▸ **EXERCISE**: In the entries that follow, repeat exactly the lines from the one that has "4) If you want" through the one that has "with Tekton Pipelines", but omit pictures.
╭──
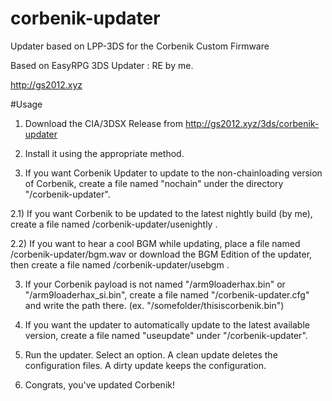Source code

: # corbenik-updater
Updater based on LPP-3DS for the Corbenik Custom Firmware


Based on EasyRPG 3DS Updater : RE by me.

http://gs2012.xyz

#Usage

1) Download the CIA/3DSX Release from http://gs2012.xyz/3ds/corbenik-updater


2) Install it using the appropriate method.


2) If you want Corbenik Updater to update to the non-chainloading version of Corbenik, create a file named "nochain" under the directory "/corbenik-updater".


2.1) If you want Corbenik to be updated to the latest nightly build (by me), create a file named /corbenik-updater/usenightly .


2.2) If you want to hear a cool BGM while updating, place a file named /corbenik-updater/bgm.wav or download the BGM Edition of the updater, then create a file named /corbenik-updater/usebgm .


3) If your Corbenik payload is not named "/arm9loaderhax.bin" or "/arm9loaderhax_si.bin", create a file named "/corbenik-updater.cfg" and write the path there. (ex. "/somefolder/thisiscorbenik.bin")


4) If you want the updater to automatically update to the latest available version, create a file named "useupdate" under "/corbenik-updater".


5) Run the updater. Select an option. A clean update deletes the configuration files. A dirty update keeps the configuration.


6) Congrats, you've updated Corbenik!

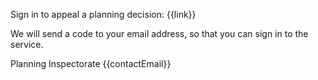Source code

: Sign in to appeal a planning decision: {{link}}

We will send a code to your email address, so that you can sign in to the service.

Planning Inspectorate
{{contactEmail}}
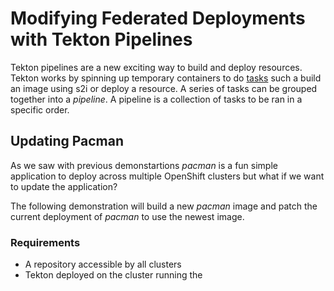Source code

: # Modifying Federated Deployments with Tekton Pipelines
Tekton pipelines are a new exciting way to build and deploy resources. Tekton works by spinning up temporary containers to do [tasks](./modify-federated-deployment-task.yaml) such a build an image using s2i or deploy a resource. A series of tasks can be grouped together into a *pipeline*. A pipeline is a collection of tasks to be ran in a specific order.

## Updating Pacman
As we saw with previous demonstartions *pacman* is a fun simple application to deploy across multiple OpenShift clusters but what if we want to update the application?

The following demonstration will build a new *pacman* image and patch the current deployment of *pacman* to use the newest image.

### Requirements
* A repository accessible by all clusters
* Tekton deployed on the cluster running the 
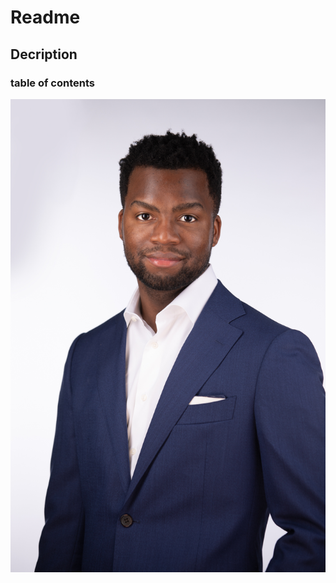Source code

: # Readme
## Decription 
### table of contents

![](https://github.com/KalenAsberry12/Zip-/blob/master/Silver%20Star%20Pictures%20-13982.jpg)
╰──
▸ **EXPECTED ANSWER**:
4) If you want the updater to automatically update to the latest available version, create a file named "useupdate" under "/corbenik-updater".


5) Run the updater. Select an option. A clean update deletes the configuration files. A dirty update keeps the configuration.


6) Congrats, you've updated Corbenik!

Source code

: Sign in to appeal a planning decision: {{link}}

We will send a code to your email address, so that you can sign in to the service.

Planning Inspectorate
{{contactEmail}}
Source code

: # Modifying Federated Deployments with Tekton Pipelines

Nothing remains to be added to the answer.